Create master spreadsheet for 2001

In [4]:
import os
import pandas as pd

# Directory where the CSV files are located
directory = "./data/country_spreadsheets/2001"  # Change this to your directory path

# List of all CSV files in the directory
csv_files = [f for f in os.listdir(directory) if f.endswith(".csv")]

# List to store the results
results = []
missing_former_col_power_files = []


# Function to calculate the proportions
def calculate_proportions(df, col):
    total_count = len(df)
    if total_count == 0:
        return None
    mne_count = df[df["emne"] == True].shape[0]
    return mne_count / total_count


# Process each CSV file
for file in csv_files:
    file_path = os.path.join(directory, file)
    df = pd.read_csv(file_path)

    # Extract the country name by splitting the filename at the last underscore
    country = "_".join(file.split("_")[:-1])

    # Calculate the required proportions
    prop_emnes = calculate_proportions(df, "emne")

    if "nat_res_ind" in df.columns:
        prop_emnes_excl_nat_res = calculate_proportions(
            df[df["nat_res_ind"] == False], "emne"
        )
    else:
        prop_emnes_excl_nat_res = prop_emnes

    if "former_col_power" in df.columns:
        prop_emnes_excl_former_col_power = calculate_proportions(
            df[df["former_col_power"] == False], "emne"
        )
    else:
        prop_emnes_excl_former_col_power = prop_emnes
        missing_former_col_power_files.append(file)

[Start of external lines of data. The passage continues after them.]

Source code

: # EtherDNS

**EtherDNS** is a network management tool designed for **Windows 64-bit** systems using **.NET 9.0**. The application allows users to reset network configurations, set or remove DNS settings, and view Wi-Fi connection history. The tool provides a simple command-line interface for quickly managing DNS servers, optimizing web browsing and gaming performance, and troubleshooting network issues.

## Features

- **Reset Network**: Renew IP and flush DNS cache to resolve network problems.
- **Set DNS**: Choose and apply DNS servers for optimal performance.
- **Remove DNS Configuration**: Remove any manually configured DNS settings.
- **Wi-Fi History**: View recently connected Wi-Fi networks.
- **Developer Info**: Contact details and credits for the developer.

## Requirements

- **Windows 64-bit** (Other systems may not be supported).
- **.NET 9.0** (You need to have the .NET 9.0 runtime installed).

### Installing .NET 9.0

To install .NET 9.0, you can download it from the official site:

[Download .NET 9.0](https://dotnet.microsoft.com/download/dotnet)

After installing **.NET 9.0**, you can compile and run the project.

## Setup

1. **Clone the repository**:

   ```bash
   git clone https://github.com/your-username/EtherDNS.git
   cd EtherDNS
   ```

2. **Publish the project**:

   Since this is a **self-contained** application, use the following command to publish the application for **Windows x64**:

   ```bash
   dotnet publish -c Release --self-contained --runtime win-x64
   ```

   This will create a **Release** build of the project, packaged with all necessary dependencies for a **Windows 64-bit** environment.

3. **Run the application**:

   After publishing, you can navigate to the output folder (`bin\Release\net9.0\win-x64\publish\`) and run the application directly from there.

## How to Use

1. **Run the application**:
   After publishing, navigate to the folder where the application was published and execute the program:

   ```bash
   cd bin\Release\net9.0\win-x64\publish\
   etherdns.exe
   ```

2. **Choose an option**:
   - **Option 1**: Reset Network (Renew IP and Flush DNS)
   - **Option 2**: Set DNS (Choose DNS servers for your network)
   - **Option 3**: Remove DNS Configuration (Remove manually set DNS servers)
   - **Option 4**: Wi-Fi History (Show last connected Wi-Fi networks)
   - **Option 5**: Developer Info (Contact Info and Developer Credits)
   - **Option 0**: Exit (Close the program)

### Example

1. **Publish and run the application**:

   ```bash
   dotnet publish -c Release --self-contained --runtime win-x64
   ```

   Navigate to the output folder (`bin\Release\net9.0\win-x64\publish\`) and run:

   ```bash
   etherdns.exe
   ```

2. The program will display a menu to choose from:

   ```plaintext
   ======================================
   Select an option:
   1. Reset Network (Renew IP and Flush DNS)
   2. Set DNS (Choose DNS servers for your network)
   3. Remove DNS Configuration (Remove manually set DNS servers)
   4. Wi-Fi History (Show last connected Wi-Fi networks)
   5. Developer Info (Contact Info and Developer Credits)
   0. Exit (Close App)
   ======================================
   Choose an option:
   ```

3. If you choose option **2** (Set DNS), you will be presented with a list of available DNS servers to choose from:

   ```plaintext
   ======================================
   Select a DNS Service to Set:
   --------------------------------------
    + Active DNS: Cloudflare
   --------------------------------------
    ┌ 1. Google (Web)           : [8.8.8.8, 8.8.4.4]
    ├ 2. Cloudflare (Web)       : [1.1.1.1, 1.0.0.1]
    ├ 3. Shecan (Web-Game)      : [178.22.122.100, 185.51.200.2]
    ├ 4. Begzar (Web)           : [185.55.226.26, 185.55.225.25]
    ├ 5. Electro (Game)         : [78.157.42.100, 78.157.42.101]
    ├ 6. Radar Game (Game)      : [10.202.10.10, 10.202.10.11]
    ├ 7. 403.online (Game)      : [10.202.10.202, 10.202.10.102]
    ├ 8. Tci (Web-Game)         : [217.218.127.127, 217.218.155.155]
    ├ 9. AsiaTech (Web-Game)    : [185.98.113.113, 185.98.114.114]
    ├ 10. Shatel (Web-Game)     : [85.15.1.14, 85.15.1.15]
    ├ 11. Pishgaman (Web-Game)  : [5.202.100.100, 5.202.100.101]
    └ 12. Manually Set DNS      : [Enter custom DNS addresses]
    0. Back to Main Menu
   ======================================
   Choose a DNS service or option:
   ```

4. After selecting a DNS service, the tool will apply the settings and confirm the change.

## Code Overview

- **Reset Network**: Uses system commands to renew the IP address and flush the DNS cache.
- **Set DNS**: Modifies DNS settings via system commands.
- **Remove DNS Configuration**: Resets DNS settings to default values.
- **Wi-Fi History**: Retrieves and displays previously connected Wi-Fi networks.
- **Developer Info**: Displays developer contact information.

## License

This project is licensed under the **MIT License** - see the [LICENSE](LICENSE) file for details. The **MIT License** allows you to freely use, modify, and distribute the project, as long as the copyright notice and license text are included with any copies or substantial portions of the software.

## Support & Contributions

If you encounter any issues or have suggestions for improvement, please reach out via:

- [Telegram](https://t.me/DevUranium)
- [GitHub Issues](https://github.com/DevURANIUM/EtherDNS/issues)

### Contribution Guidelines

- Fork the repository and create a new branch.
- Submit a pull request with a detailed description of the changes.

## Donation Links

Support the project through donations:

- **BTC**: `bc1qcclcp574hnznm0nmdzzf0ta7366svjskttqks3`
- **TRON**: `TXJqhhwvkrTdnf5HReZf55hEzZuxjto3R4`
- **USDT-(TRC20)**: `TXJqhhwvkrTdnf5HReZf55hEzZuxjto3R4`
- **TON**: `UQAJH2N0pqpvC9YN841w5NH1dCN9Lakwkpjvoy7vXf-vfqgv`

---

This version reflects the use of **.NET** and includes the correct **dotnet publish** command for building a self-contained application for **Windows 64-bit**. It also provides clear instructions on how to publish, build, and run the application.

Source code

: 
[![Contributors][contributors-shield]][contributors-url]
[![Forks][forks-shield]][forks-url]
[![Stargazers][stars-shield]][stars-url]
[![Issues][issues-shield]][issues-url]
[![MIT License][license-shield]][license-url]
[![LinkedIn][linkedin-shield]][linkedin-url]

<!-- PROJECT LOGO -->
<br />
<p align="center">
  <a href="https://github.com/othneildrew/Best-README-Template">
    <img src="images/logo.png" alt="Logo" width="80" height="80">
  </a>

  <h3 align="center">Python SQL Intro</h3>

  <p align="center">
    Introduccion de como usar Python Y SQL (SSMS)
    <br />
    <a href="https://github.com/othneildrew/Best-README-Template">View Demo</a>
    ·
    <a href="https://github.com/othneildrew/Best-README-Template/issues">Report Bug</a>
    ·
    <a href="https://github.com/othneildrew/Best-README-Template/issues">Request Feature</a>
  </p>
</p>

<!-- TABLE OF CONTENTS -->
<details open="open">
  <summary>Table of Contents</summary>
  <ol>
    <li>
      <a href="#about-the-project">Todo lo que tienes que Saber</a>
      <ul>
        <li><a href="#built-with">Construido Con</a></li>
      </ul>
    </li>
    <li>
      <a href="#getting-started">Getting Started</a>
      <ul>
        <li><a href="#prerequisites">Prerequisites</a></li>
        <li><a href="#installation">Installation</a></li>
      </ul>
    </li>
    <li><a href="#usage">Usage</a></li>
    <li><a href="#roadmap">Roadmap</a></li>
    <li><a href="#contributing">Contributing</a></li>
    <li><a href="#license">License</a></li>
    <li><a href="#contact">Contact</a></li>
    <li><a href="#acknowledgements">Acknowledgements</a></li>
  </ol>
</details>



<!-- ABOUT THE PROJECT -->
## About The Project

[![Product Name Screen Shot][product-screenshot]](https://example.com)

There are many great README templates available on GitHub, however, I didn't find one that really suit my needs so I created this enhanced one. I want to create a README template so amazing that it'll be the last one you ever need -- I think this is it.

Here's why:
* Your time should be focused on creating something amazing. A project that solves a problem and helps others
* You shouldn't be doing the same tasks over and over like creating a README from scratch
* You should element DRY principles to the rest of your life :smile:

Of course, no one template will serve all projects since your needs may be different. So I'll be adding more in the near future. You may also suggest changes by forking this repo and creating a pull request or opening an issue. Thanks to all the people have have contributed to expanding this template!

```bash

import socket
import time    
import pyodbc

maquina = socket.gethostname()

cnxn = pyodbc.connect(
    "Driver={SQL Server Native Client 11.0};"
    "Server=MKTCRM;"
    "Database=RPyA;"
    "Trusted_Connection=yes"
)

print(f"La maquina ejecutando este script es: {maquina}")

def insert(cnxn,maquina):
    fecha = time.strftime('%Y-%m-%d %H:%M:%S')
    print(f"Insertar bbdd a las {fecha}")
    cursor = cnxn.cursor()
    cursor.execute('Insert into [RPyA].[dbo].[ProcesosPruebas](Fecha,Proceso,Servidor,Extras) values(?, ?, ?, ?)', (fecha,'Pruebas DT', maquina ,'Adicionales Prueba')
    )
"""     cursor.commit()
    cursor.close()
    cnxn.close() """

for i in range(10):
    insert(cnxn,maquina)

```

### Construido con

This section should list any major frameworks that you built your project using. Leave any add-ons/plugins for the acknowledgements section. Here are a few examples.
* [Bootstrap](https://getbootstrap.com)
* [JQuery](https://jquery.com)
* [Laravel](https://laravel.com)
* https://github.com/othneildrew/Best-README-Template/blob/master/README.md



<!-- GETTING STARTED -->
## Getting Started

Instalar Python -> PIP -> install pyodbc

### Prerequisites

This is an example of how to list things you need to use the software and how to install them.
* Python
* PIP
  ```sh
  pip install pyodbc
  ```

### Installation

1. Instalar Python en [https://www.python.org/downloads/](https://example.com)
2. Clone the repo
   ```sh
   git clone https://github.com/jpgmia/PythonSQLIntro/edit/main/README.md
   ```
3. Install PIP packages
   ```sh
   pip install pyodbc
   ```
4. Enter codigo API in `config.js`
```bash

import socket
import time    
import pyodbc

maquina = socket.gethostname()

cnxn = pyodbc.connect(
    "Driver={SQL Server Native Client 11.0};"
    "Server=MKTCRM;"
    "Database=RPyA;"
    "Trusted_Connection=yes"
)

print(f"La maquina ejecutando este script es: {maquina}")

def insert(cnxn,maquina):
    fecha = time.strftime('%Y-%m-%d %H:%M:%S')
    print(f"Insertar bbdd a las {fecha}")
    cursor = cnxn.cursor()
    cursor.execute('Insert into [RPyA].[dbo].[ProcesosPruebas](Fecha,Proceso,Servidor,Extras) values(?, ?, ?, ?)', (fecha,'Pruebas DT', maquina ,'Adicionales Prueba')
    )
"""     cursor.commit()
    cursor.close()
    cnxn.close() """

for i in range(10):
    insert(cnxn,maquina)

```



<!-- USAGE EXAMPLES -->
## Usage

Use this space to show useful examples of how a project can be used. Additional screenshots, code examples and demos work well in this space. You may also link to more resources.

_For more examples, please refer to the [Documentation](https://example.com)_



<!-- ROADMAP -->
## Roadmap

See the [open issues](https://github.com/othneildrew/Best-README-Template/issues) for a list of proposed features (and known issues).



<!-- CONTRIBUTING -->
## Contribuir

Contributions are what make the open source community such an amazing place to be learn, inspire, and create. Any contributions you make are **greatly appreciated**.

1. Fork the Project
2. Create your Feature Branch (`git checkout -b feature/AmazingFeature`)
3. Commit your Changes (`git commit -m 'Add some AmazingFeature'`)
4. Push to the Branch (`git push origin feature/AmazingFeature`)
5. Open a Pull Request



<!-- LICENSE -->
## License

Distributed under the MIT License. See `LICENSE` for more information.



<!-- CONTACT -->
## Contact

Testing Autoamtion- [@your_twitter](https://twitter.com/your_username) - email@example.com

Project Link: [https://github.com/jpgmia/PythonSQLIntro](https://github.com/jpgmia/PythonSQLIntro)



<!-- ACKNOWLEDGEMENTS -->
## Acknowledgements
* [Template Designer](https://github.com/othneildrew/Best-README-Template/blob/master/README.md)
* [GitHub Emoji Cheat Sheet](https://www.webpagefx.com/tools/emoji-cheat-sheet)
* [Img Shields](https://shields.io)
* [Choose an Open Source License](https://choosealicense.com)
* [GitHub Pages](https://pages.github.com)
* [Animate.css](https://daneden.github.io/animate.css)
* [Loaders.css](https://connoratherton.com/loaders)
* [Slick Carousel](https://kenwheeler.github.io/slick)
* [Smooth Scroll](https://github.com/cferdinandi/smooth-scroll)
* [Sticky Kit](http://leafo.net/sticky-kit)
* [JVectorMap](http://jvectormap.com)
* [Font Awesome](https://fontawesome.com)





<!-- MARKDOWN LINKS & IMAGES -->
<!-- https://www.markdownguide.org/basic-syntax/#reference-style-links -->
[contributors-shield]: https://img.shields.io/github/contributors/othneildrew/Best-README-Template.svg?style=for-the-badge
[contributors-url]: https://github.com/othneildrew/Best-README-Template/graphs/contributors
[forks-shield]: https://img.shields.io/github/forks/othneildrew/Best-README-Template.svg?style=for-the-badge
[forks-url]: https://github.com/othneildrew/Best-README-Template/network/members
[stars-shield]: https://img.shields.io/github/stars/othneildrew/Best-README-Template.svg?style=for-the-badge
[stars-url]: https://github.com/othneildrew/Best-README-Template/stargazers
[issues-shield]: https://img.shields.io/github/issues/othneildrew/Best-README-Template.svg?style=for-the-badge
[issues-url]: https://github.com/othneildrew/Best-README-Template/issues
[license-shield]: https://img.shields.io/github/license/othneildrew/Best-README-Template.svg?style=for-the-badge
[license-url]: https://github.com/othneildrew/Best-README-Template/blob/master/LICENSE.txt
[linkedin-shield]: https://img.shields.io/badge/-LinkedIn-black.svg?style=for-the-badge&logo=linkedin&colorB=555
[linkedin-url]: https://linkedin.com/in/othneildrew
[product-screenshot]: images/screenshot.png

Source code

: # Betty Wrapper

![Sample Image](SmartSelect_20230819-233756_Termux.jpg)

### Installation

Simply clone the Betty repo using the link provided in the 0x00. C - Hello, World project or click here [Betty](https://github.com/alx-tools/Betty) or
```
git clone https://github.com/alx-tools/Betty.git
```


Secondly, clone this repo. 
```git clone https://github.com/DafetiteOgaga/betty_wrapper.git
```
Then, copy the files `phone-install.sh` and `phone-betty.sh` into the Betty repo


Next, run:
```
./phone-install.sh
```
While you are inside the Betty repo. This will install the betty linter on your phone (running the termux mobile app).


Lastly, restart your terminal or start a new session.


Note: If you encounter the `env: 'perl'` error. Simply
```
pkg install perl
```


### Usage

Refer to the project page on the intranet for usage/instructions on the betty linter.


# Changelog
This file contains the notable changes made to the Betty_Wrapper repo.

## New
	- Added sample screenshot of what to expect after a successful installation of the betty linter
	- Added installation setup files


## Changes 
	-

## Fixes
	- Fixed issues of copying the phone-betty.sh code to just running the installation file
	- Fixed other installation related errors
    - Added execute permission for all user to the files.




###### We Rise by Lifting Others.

    if "bordering_country" in df.columns:
        prop_emnes_excl_neighbors = calculate_proportions(
            df[df["bordering_country"] == False], "emne"
        )
    else:
        prop_emnes_excl_neighbors = prop_emnes

    # Check if there are zero companies
    zero_mnes = len(df) == 0

    # Check if there are zero companies excluding natural resource companies
    zero_mnes_excl_nat_res = (
        len(df[df["nat_res_ind"] == False]) == 0
        if "nat_res_ind" in df.columns
        else zero_mnes
    )

    # Check if there are zero companies excluding former colonial powers
    zero_mnes_excl_former_col_power = (
        len(df[df["former_col_power"] == False]) == 0
        if "former_col_power" in df.columns
        else zero_mnes
    )

    # Check if there are zero companies excluding neighboring countries
    zero_mnes_excl_neighbors = (
        len(df[df["bordering_country"] == False]) == 0
        if "bordering_country" in df.columns
        else zero_mnes
    )

    # Append the results
    results.append(
        {
            "country": country,
            "prop_emnes": prop_emnes,
            "prop_emnes_excl_nat_res": prop_emnes_excl_nat_res,
            "prop_emnes_excl_former_col_power": prop_emnes_excl_former_col_power,
            "prop_emnes_excl_neighbors": prop_emnes_excl_neighbors,
            "zero_mnes": zero_mnes,
            "zero_mnes_excl_nat_res": zero_mnes_excl_nat_res,
            "zero_mnes_excl_former_col_power": zero_mnes_excl_former_col_power,
            "zero_mnes_excl_neighbors": zero_mnes_excl_neighbors,
        }
    )

# Create a DataFrame from the results
master_df = pd.DataFrame(results)

# Save the master DataFrame to a CSV file
output_path = os.path.join(directory, "ldcs_2001_master.csv")
master_df.to_csv(output_path, index=False)

print(f"Master CSV file created at: {output_path}")

# Print the list of files missing the former_col_power column
if missing_former_col_power_files:
    print("The following files were missing the 'former_col_power' column:")
    for missing_file in missing_former_col_power_files:
        print(missing_file)
else:
    print("No files were missing the 'former_col_power' column.")

Master CSV file created at: ./data/country_spreadsheets/2001/ldcs_2001_master.csv
No files were missing the 'former_col_power' column.